Camp Kinderland is an independent not-for-profit 501c3 organization registered in both Massachusetts and New York State. We provide over $60,000 in need-based scholarships every year in order to offset tuition expenses for those who cannot afford them. Our summer program, which takes place on our campground in the Berkshire Mountains of Western Massachusetts, includes sports, visual arts, theater, music, dance, camping, swimming, and boating.
One of the things that make Camp Kinderland unique is its cultural programming. Every bunk is named after a hero or heroine of social justice activism, and the campers learn about the writer, singer, or activist that their bunk is named for. Every summer, the campers participate in the Peace Olympics, a three-day competition between four teams named after countries, social justice movements, or people. While competing in sports activities, the teams learn about their team namesake and produce and present murals, plays, songs, and dances to commemorate and honor those who have fought for social justice.

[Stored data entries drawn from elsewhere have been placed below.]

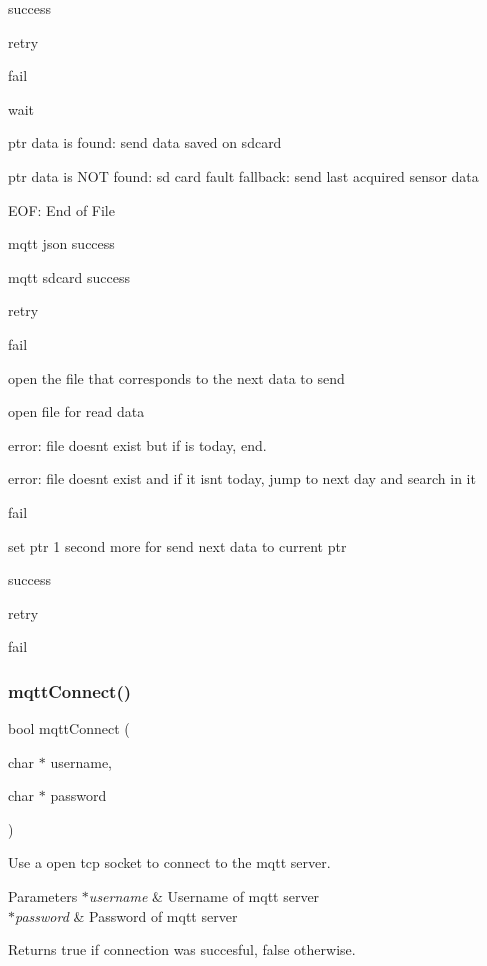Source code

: success

retry

fail

wait

ptr data is found\+: send data saved on sdcard

ptr data is N\+OT found\+: sd card fault fallback\+: send last acquired sensor data

E\+OF\+: End of File

mqtt json success

mqtt sdcard success

retry

fail

open the file that corresponds to the next data to send

open file for read data

error\+: file doesn\textquotesingle{}t exist but if is today, end.

error\+: file doesn\textquotesingle{}t exist and if it isn\textquotesingle{}t today, jump to next day and search in it

fail

set ptr 1 second more for send next data to current ptr

success

retry

fail \mbox{\label{rmap_8ino_a9f5e5ca8c47d4536dd1805e89fbb7db2}} 
\subsubsection{\texorpdfstring{mqtt\+Connect()}{mqttConnect()}}
{\footnotesize\ttfamily bool mqtt\+Connect (\begin{DoxyParamCaption}\item[{char $\ast$}]{username,  }\item[{char $\ast$}]{password }\end{DoxyParamCaption})}



Use a open tcp socket to connect to the mqtt server. 


\begin{DoxyParams}{Parameters}
{\em $\ast$username} & Username of mqtt server \\
\hline
{\em $\ast$password} & Password of mqtt server \\
\hline
\end{DoxyParams}
\begin{DoxyReturn}{Returns}
true if connection was succesful, false otherwise. 
\end{DoxyReturn}
\mbox{\label{rmap_8ino_aa0d50218413a12917f8c70ef4e1e1e72}} 
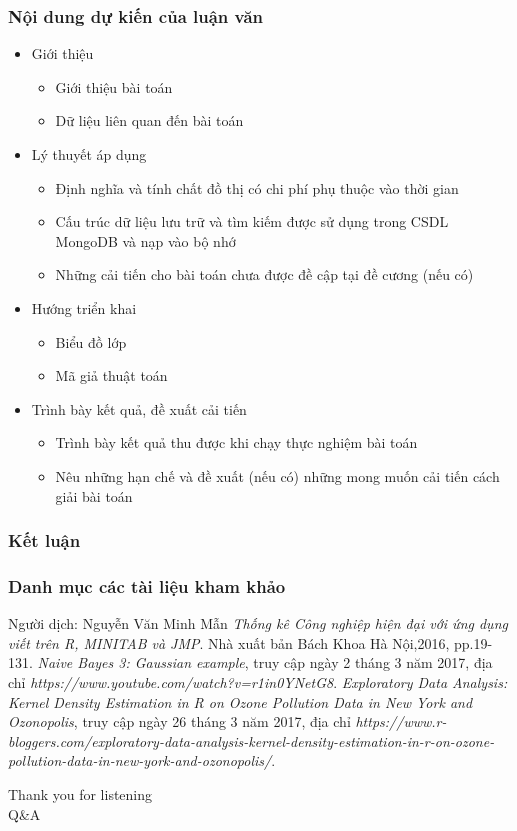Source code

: \documentclass[t]{beamer}
\begin{document}
\begin{frame}
\frametitle{Nội dung dự kiến của luận văn}
\begin{itemize}
\item Giới thiệu
	\begin{itemize}
	\item Giới thiệu bài toán
	\item Dữ liệu liên quan đến bài toán
	\end{itemize}
\item Lý thuyết áp dụng
	\begin{itemize}
	\item Định nghĩa và tính chất đồ thị có chi phí phụ thuộc vào thời gian
	\item Cấu trúc dữ liệu lưu trữ và tìm kiếm được sử dụng trong CSDL MongoDB và nạp vào bộ nhớ
	\item Những cải tiến cho bài toán chưa được đề cập tại đề cương (nếu có)	
	\end{itemize}
\item Hướng triển khai
	\begin{itemize}
	\item Biểu đồ lớp
	\item Mã giả thuật toán
	\end{itemize}
\item Trình bày kết quả, đề xuất cải tiến
	\begin{itemize}
	\item Trình bày kết quả thu được khi chạy thực nghiệm bài toán
	\item Nêu những hạn chế và đề xuất (nếu có) những mong muốn cải tiến cách giải bài toán
	\end{itemize}
\end{itemize}
\end{frame}
\begin{frame}
\frametitle{Kết luận}
\end{frame}
\begin{frame}
\frametitle{Danh mục các tài liệu kham khảo}
\begin{thebibliography}{}
 Người dịch: Nguyễn Văn Minh Mẫn \emph{Thống kê Công nghiệp hiện đại với ứng dụng viết trên R, MINITAB và JMP}. Nhà xuất bản Bách Khoa Hà Nội,2016, pp.19-131.
	\emph{Naive Bayes 3: Gaussian example}, truy cập ngày 2 tháng 3 năm 2017,
	địa chỉ \emph{https://www.youtube.com/watch?v=r1in0YNetG8}.	
	\emph{Exploratory Data Analysis: Kernel Density Estimation in R on Ozone Pollution Data in New York and Ozonopolis}, truy cập ngày 26 tháng 3 năm 2017,
	địa chỉ \emph{https://www.r-bloggers.com/exploratory-data-analysis-kernel-density-estimation-in-r-on-ozone-pollution-data-in-new-york-and-ozonopolis/}.
\end{thebibliography}
\end{frame}

\begin{frame}[c]{ }
\begin{Huge}
\centering
Thank you for listening\\Q\&A\\
\end{Huge}
\end{frame}
\end{document}
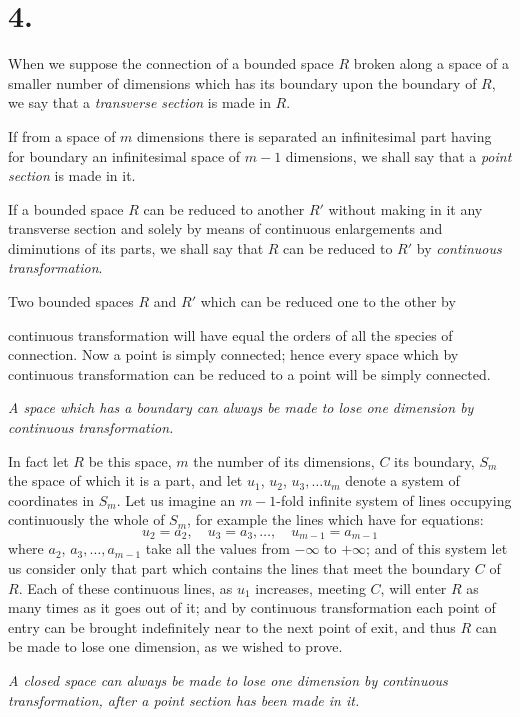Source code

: \documentclass{article}
\begin{document}
\section*{4.}

When we suppose the connection of a bounded space $R$ broken along a space of a smaller number of dimensions which has its boundary upon the boundary of $R$, we say that a \emph{transverse section} is made in $R$.

If from a space of $m$ dimensions there is separated an infinitesimal part having for boundary an infinitesimal space of $m-1$ dimensions, we shall say that a \emph{point section} is made in it.

If a bounded space $R$ can be reduced to another $R'$ without making in it any transverse section and solely by means of continuous enlargements and diminutions of its parts, we shall say that $R$ can be reduced to $R'$ by \emph{continuous transformation}.

Two bounded spaces $R$ and $R'$ which can be reduced one to the other by

continuous transformation will have equal the orders of all the species of connection. Now a point is simply connected; hence every space which by continuous transformation can be reduced to a point will be simply connected.

\emph{A space which has a boundary can always be made to lose one dimension by continuous transformation.}

In fact let $R$ be this space, $m$ the number of its dimensions, $C$ its boundary, $S_{m}$ the space of which it is a part, and let $u_{1}$, $u_{2}$, $u_{3},\ldots u_{m}$ denote a system of coordinates in $S_{m}$. Let us imagine an $m-1$-fold infinite system of lines occupying continuously the whole of $S_{m}$, for example the lines which have for equations:
\[ u_{2} = a_{2}, \quad u_{3} = a_{3},\ldots, \quad u_{m-1} = a_{m-1} \]
where $a_{2}$, $a_{3},\ldots, a_{m-1}$ take all the values from $-\infty$ to $+\infty$; and of this system let us consider only that part which contains the lines that meet the boundary $C$ of $R$. Each of these continuous lines, as $u_{1}$ increases, meeting $C$, will enter $R$ as many times as it goes out of it; and by continuous transformation each point of entry can be brought indefinitely near to the next point of exit, and thus $R$ can be made to lose one dimension, as we wished to prove.

\emph{A closed space can always be made to lose one dimension by continuous transformation, after a point section has been made in it.}
\end{document}

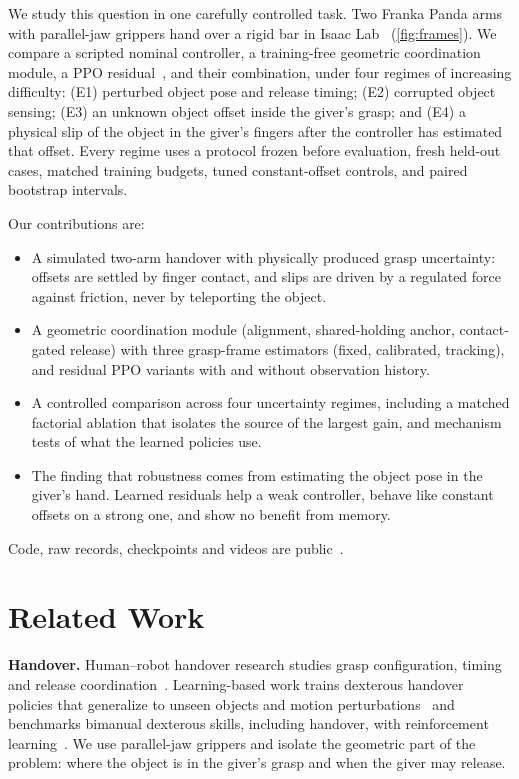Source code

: \documentclass[conference,letterpaper]{IEEEtran}
\begin{document}
We study this question in one carefully controlled task. Two Franka Panda arms with parallel-jaw grippers hand over
a rigid bar in Isaac Lab~\cite{mittal2025isaaclab} (\cref{fig:frames}). We compare a scripted nominal controller,
a training-free geometric coordination module, a PPO residual~\cite{schulman2017ppo}, and their combination, under
four regimes of increasing difficulty: (E1) perturbed object pose and release timing; (E2) corrupted object sensing;
(E3) an unknown object offset inside the giver's grasp; and (E4) a physical slip of the object in the giver's
fingers after the controller has estimated that offset. Every regime uses a protocol frozen before evaluation,
fresh held-out cases, matched training budgets, tuned constant-offset controls, and paired bootstrap intervals.

Our contributions are:
\begin{itemize}
\item A simulated two-arm handover with physically produced grasp uncertainty: offsets are settled by finger
contact, and slips are driven by a regulated force against friction, never by teleporting the object.
\item A geometric coordination module (alignment, shared-holding anchor, contact-gated release) with three
grasp-frame estimators (fixed, calibrated, tracking), and residual PPO variants with and without observation history.
\item A controlled comparison across four uncertainty regimes, including a matched factorial ablation that isolates
the source of the largest gain, and mechanism tests of what the learned policies use.
\item The finding that robustness comes from estimating the object pose in the giver's hand. Learned residuals help
a weak controller, behave like constant offsets on a strong one, and show no benefit from memory.
\end{itemize}
Code, raw records, checkpoints and videos are public~\cite{repo2026}.



\section{Related Work}

\textbf{Handover.} Human--robot handover research studies grasp configuration, timing and release
coordination~\cite{ortenzi2021handover,strabala2013handover}. Learning-based work trains dexterous handover policies
that generalize to unseen objects and motion perturbations~\cite{frau2025handover} and benchmarks bimanual
dexterous skills, including handover, with reinforcement learning~\cite{chen2022bidexhands}. We use parallel-jaw
grippers and isolate the geometric part of the problem: where the object is in the giver's grasp and when the giver
may release.
\end{document}
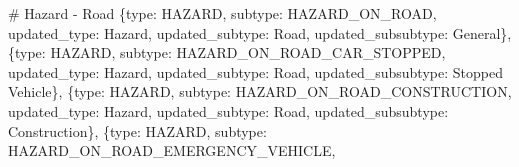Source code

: \documentclass[
  letterpaper,
  DIV=11,
  numbers=noendperiod]{scrartcl}
\newenvironment{Shaded}{\begin{snugshade}}{\end{snugshade}}
\newcommand{\CommentTok}[1]{\textcolor[rgb]{0.37,0.37,0.37}{#1}}
\newcommand{\NormalTok}[1]{\textcolor[rgb]{0.00,0.23,0.31}{#1}}
\newcommand{\StringTok}[1]{\textcolor[rgb]{0.13,0.47,0.30}{#1}}
\begin{document}
\begin{Shaded}
\begin{Highlighting}[]
    \CommentTok{\# Hazard {-} Road}
\NormalTok{    \{}\StringTok{\textquotesingle{}type\textquotesingle{}}\NormalTok{: }\StringTok{\textquotesingle{}HAZARD\textquotesingle{}}\NormalTok{, }\StringTok{\textquotesingle{}subtype\textquotesingle{}}\NormalTok{: }\StringTok{\textquotesingle{}HAZARD\_ON\_ROAD\textquotesingle{}}\NormalTok{, }
     \StringTok{\textquotesingle{}updated\_type\textquotesingle{}}\NormalTok{: }\StringTok{\textquotesingle{}Hazard\textquotesingle{}}\NormalTok{, }\StringTok{\textquotesingle{}updated\_subtype\textquotesingle{}}\NormalTok{: }\StringTok{\textquotesingle{}Road\textquotesingle{}}\NormalTok{, }\StringTok{\textquotesingle{}updated\_subsubtype\textquotesingle{}}\NormalTok{: }\StringTok{\textquotesingle{}General\textquotesingle{}}\NormalTok{\},}
\NormalTok{    \{}\StringTok{\textquotesingle{}type\textquotesingle{}}\NormalTok{: }\StringTok{\textquotesingle{}HAZARD\textquotesingle{}}\NormalTok{, }\StringTok{\textquotesingle{}subtype\textquotesingle{}}\NormalTok{: }\StringTok{\textquotesingle{}HAZARD\_ON\_ROAD\_CAR\_STOPPED\textquotesingle{}}\NormalTok{, }
     \StringTok{\textquotesingle{}updated\_type\textquotesingle{}}\NormalTok{: }\StringTok{\textquotesingle{}Hazard\textquotesingle{}}\NormalTok{, }\StringTok{\textquotesingle{}updated\_subtype\textquotesingle{}}\NormalTok{: }\StringTok{\textquotesingle{}Road\textquotesingle{}}\NormalTok{, }\StringTok{\textquotesingle{}updated\_subsubtype\textquotesingle{}}\NormalTok{: }\StringTok{\textquotesingle{}Stopped Vehicle\textquotesingle{}}\NormalTok{\},}
\NormalTok{    \{}\StringTok{\textquotesingle{}type\textquotesingle{}}\NormalTok{: }\StringTok{\textquotesingle{}HAZARD\textquotesingle{}}\NormalTok{, }\StringTok{\textquotesingle{}subtype\textquotesingle{}}\NormalTok{: }\StringTok{\textquotesingle{}HAZARD\_ON\_ROAD\_CONSTRUCTION\textquotesingle{}}\NormalTok{, }
     \StringTok{\textquotesingle{}updated\_type\textquotesingle{}}\NormalTok{: }\StringTok{\textquotesingle{}Hazard\textquotesingle{}}\NormalTok{, }\StringTok{\textquotesingle{}updated\_subtype\textquotesingle{}}\NormalTok{: }\StringTok{\textquotesingle{}Road\textquotesingle{}}\NormalTok{, }\StringTok{\textquotesingle{}updated\_subsubtype\textquotesingle{}}\NormalTok{: }\StringTok{\textquotesingle{}Construction\textquotesingle{}}\NormalTok{\},}
\NormalTok{    \{}\StringTok{\textquotesingle{}type\textquotesingle{}}\NormalTok{: }\StringTok{\textquotesingle{}HAZARD\textquotesingle{}}\NormalTok{, }\StringTok{\textquotesingle{}subtype\textquotesingle{}}\NormalTok{: }\StringTok{\textquotesingle{}HAZARD\_ON\_ROAD\_EMERGENCY\_VEHICLE\textquotesingle{}}\NormalTok{, }

\end{Highlighting}
\end{Shaded}
\end{document}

Camp Kinderland is a community that is committed to inclusion and diversity. As such, Camp Kinderland is a gender inclusive camp, dedicated to honor and celebrate the complexity and richness of each camper’s self identification. Camp Kinderland will respect and affirm campers’ gender identities, and will work with families to ensure appropriate measures are taken to ensure all campers feel welcome and supported at camp.
Camp Kinderland has a Board of Directors made up of between nine and fifteen community members, including parents, alumni, former staff, and summer staff. Every board member is active in one of several Board Committees, which welcome the participation of anyone in the Kinderand community. These committees include the Fundraising Committee, the Camper Recruitment Committee, the Building Committee, and the Community Engagement Committee. Our Board of Directors and full-time staff work year around to keep Camp Kinderland operating smoothly.
Historically, camper tuition makes up ninety percent of our income, donations from individuals make up seven percent, and the remaining three percent of income comes from foundation grants. That balance has changed in recent years. As a result of the recession, camper enrollment has decreased and scholarship need has increased. Without an endowment or reserve fund, undertaking necessary capital improvements is a constant challenge, including bunk renovation, storm recovery, and state mandated updates to vital systems. As these issues compound, the need for fundraising from both individuals and foundations has increased. Today, twenty five percent of income is from individual donations and foundation grants, and the need is still ever-present. Learn more about the foundations that support Camp Kinderland, the organizations we affiliate with, and the ways you can support Camp Kinderland.
Kinderland also runs an after-school shule during the school year. The Kinderland Shule offers a secular Jewish education, based on a rich heritage of history, culture and literature, rather than on religion. Its goal is to help children embrace their secular cultural identity, and to see how that connects them to others. The Shule curriculum examines various aspects of Jewish culture and heritage; these offer a philosophical base that leads us to seek and promote social justice in the world. And Kinderland sponsors the United Council of Resistance, or UnCOR, an activist youth-group that strives to keep young people from the Camp Kinderland community engaged in the fight for social justice year-around.